→ Problem details: Below are entries. Reproduce exactly the lines between the line holding "6. Since the" and the line holding "Connectionsstring er i", inclusive, and only those.

(Collected data)
____________________

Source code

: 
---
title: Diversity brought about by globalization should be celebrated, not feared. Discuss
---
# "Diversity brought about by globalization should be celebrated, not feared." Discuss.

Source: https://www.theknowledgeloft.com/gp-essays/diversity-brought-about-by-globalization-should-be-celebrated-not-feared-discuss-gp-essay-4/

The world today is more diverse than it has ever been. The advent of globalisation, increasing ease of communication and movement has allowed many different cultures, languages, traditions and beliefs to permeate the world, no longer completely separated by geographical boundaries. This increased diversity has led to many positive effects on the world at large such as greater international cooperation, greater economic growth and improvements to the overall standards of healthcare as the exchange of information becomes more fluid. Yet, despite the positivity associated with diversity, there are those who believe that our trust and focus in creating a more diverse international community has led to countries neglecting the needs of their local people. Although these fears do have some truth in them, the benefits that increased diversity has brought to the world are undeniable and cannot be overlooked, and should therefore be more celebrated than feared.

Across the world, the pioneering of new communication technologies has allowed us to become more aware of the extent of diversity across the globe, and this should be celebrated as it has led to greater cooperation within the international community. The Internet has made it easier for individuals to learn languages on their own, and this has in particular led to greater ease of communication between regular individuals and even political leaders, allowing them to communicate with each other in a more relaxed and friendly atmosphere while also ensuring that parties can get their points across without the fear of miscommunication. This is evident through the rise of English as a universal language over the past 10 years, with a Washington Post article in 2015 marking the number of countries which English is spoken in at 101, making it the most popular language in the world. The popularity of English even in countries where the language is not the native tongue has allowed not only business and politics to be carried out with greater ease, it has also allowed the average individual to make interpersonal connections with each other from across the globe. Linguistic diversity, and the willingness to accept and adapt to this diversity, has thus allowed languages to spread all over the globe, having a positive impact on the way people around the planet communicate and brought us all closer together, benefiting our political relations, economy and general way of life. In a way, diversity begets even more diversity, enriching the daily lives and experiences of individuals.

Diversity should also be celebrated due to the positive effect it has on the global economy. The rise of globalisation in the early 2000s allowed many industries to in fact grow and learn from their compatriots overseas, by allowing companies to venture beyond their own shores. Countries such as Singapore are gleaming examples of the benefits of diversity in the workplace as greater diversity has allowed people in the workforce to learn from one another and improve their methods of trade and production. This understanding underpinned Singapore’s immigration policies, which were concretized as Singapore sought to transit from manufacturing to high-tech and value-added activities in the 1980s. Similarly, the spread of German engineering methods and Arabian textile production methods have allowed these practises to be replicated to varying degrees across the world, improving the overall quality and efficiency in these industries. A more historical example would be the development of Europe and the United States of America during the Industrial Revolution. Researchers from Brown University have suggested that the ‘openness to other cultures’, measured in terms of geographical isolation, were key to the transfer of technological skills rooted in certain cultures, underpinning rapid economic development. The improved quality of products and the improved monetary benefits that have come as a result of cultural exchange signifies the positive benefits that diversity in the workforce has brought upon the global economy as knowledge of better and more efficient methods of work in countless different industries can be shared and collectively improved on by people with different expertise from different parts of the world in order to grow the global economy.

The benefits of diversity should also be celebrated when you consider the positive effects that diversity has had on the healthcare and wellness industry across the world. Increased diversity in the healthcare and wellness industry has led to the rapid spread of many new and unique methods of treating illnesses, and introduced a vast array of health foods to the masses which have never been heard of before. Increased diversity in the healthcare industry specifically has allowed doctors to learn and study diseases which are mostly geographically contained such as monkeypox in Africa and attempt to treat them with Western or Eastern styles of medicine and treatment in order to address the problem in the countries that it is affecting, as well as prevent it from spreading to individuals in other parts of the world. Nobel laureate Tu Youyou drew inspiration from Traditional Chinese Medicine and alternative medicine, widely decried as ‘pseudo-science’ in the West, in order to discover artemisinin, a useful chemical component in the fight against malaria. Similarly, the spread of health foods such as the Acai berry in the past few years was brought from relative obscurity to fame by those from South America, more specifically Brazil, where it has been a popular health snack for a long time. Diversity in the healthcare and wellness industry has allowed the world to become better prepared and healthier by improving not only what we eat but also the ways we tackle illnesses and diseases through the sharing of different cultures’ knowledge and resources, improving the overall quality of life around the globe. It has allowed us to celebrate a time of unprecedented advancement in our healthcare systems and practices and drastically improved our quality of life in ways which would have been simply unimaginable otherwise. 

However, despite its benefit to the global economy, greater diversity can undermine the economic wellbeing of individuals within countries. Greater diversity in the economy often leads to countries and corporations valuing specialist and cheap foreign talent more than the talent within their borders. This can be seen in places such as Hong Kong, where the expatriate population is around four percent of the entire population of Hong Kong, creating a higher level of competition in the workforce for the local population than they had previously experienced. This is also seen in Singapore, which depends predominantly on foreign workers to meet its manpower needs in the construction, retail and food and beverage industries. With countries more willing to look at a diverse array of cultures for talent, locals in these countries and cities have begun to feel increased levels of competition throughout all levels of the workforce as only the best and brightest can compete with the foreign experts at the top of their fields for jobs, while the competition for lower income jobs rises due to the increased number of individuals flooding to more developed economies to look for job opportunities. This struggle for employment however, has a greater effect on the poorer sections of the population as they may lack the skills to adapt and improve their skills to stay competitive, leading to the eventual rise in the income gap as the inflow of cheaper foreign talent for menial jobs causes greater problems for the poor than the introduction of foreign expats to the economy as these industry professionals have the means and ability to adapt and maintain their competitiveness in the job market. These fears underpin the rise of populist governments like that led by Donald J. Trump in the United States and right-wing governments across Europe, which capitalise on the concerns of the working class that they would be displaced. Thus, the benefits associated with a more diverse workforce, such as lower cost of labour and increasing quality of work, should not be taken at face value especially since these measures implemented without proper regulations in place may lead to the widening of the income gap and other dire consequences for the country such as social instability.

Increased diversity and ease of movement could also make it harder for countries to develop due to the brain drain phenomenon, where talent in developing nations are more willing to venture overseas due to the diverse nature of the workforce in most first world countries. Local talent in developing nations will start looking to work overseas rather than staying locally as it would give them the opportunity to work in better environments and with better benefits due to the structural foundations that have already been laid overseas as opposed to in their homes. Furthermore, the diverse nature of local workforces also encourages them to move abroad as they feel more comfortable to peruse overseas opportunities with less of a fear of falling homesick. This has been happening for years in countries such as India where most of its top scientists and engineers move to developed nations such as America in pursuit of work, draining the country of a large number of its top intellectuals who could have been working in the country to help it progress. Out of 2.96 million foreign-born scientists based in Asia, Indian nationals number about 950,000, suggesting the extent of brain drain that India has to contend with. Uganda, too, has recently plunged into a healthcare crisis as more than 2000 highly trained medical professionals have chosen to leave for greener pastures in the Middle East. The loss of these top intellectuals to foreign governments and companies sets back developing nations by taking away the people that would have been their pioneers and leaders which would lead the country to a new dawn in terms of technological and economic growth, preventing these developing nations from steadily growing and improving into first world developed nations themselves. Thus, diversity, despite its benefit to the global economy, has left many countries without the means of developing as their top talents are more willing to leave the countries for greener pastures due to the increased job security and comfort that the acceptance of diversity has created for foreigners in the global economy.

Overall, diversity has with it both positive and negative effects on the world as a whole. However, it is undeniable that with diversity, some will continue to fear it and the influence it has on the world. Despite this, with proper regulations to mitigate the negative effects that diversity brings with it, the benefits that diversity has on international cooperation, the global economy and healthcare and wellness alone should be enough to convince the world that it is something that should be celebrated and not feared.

____________________

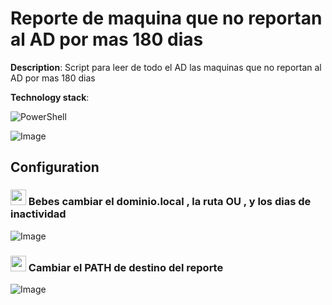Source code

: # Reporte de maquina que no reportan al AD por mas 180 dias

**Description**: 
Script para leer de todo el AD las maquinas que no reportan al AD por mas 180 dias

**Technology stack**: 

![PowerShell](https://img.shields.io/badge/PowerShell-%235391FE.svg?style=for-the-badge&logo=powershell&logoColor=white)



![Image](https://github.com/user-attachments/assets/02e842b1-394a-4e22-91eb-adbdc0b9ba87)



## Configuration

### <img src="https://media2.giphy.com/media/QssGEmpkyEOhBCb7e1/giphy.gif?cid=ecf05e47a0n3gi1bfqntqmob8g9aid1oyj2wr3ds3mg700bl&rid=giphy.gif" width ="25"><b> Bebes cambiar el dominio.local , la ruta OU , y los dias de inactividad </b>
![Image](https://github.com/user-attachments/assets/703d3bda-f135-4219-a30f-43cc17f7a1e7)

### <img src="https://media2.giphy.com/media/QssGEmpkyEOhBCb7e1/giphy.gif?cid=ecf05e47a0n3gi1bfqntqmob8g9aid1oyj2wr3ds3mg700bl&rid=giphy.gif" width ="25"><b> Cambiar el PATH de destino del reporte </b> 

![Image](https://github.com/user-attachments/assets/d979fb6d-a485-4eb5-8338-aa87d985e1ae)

____________________

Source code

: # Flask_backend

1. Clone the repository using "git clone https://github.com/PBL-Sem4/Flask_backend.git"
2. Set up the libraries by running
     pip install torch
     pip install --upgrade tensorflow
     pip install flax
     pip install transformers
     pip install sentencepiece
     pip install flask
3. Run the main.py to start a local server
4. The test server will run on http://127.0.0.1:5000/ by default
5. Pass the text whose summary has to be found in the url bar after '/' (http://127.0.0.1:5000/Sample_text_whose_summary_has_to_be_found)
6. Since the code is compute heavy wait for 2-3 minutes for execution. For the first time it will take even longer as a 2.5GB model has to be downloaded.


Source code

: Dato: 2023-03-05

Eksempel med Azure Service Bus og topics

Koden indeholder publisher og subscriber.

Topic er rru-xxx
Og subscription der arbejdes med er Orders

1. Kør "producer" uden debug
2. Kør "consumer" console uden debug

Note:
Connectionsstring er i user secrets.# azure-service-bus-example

____________________

→ Response box:
6. Since the code is compute heavy wait for 2-3 minutes for execution. For the first time it will take even longer as a 2.5GB model has to be downloaded.


Source code

: Dato: 2023-03-05

Eksempel med Azure Service Bus og topics

Koden indeholder publisher og subscriber.

Topic er rru-xxx
Og subscription der arbejdes med er Orders

1. Kør "producer" uden debug
2. Kør "consumer" console uden debug

Note:
Connectionsstring er i user secrets.# azure-service-bus-example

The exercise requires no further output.